Copy out all the lines of the data that hold the word "Update".

*** RECORDS FOR THIS EXERCISE Section Begins ***

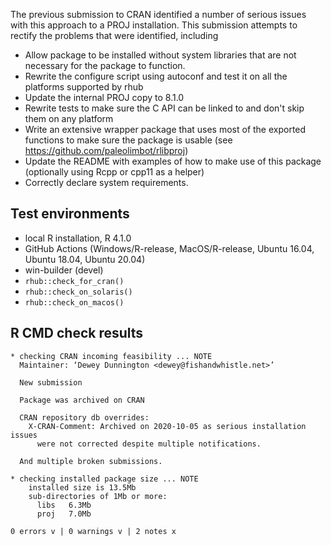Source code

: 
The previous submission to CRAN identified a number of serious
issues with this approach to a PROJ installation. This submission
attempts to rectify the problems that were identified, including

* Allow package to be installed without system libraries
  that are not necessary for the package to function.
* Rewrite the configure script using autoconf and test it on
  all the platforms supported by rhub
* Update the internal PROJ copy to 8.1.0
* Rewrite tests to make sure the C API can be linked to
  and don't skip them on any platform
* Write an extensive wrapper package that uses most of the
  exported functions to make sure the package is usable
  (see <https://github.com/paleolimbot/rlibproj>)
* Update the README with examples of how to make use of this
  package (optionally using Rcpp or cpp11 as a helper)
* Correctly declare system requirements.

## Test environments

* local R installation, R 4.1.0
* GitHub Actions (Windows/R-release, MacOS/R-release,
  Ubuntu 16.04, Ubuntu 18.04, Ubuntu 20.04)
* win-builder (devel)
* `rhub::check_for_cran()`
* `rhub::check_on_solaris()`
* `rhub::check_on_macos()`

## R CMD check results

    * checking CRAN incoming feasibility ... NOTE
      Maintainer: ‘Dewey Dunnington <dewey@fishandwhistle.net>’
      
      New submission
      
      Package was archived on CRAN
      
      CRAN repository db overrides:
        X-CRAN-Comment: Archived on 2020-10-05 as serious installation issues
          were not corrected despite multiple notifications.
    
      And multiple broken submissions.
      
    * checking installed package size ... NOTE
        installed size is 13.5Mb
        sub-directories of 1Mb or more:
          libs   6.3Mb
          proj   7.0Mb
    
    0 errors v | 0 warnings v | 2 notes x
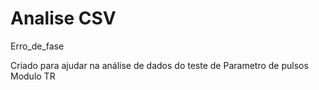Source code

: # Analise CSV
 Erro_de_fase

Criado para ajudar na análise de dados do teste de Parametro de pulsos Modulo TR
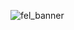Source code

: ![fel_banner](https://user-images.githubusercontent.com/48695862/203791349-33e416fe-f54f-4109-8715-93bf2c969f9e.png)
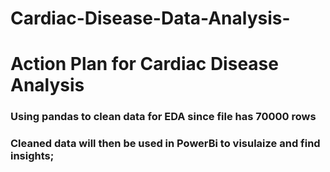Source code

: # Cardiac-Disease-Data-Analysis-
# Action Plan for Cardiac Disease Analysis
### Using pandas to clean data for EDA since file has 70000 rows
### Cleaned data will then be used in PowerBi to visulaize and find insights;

*** RECORDS FOR THIS EXERCISE Section Ends ***
*** RECORDS FOR THIS EXERCISE Section Begins ***

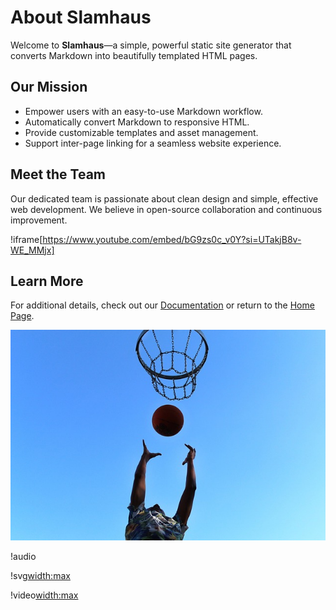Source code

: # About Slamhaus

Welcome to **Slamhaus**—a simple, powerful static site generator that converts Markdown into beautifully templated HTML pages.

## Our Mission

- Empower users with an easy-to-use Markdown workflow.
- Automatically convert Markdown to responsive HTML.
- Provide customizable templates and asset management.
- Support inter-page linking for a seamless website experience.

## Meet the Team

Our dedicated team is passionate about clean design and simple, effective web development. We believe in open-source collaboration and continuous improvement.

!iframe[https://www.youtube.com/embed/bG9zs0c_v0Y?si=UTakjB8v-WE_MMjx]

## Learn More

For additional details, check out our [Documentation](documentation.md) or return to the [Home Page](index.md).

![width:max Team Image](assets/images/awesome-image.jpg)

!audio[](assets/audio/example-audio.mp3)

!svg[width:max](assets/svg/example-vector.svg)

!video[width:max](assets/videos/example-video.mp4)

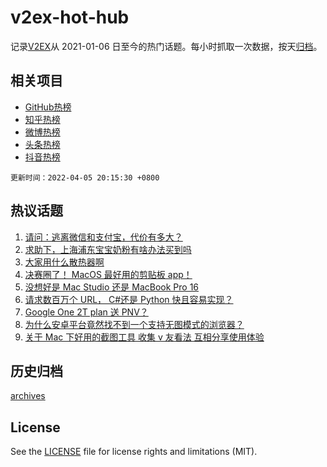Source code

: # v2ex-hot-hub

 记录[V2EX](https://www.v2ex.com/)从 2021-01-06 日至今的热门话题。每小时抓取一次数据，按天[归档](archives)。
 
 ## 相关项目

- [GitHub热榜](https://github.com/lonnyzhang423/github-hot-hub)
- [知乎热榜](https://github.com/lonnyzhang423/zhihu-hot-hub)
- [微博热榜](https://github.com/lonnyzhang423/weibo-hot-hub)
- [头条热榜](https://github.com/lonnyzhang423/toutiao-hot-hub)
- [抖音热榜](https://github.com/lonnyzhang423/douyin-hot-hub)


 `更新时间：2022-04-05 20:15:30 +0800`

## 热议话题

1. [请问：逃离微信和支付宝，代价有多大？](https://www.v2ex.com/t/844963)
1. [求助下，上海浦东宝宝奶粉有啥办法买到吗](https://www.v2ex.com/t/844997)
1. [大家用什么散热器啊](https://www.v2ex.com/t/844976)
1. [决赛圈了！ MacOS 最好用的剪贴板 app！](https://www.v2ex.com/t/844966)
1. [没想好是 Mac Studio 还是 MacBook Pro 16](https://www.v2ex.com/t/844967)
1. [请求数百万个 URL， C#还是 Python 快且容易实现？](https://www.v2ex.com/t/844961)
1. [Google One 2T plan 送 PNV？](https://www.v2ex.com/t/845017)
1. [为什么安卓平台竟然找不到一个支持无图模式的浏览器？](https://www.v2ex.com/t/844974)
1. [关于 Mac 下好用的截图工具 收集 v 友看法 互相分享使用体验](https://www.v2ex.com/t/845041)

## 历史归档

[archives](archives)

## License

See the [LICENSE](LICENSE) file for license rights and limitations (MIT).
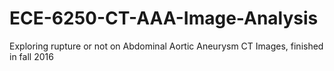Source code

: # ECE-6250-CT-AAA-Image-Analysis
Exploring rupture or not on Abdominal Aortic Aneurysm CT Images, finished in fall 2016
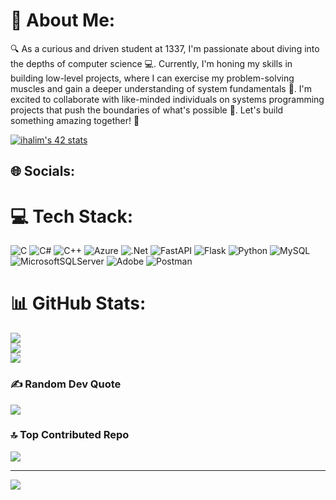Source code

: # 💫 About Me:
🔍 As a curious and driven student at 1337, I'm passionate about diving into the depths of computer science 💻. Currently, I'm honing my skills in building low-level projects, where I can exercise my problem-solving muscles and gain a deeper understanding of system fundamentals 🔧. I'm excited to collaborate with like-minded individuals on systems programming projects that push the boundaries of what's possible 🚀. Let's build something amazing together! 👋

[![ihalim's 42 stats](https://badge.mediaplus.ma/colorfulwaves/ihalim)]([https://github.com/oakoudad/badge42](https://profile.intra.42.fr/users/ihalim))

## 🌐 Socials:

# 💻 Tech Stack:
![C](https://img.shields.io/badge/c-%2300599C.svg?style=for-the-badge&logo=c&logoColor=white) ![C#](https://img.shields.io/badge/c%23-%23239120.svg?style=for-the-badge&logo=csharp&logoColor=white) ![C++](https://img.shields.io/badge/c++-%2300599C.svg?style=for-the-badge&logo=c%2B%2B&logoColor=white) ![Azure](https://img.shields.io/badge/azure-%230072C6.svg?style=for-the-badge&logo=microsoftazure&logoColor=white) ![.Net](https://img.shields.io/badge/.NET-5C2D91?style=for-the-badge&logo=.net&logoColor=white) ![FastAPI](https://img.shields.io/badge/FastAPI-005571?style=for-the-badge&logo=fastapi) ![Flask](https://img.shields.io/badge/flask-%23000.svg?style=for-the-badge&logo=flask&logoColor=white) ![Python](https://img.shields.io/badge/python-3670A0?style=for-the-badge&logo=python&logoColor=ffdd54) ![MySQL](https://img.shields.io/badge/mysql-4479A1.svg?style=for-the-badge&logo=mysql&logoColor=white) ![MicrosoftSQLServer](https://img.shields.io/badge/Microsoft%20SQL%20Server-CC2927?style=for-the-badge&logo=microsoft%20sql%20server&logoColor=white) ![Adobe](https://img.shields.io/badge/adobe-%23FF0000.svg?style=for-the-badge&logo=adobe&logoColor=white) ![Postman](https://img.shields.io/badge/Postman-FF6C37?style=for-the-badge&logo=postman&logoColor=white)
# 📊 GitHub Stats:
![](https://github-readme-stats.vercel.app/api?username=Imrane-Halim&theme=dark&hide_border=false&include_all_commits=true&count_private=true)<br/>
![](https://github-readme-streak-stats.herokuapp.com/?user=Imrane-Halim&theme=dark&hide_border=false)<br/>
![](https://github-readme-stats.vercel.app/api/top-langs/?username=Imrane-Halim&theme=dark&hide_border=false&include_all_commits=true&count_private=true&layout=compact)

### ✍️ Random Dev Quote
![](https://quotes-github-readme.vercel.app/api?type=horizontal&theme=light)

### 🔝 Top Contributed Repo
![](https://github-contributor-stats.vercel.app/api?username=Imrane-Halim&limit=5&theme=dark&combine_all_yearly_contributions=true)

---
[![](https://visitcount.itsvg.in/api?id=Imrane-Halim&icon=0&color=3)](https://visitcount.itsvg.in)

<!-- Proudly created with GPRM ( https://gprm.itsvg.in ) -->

*** RECORDS FOR THIS EXERCISE Section Ends ***

» SOLUTION
* Update the internal PROJ copy to 8.1.0
* Update the README with examples of how to make use of this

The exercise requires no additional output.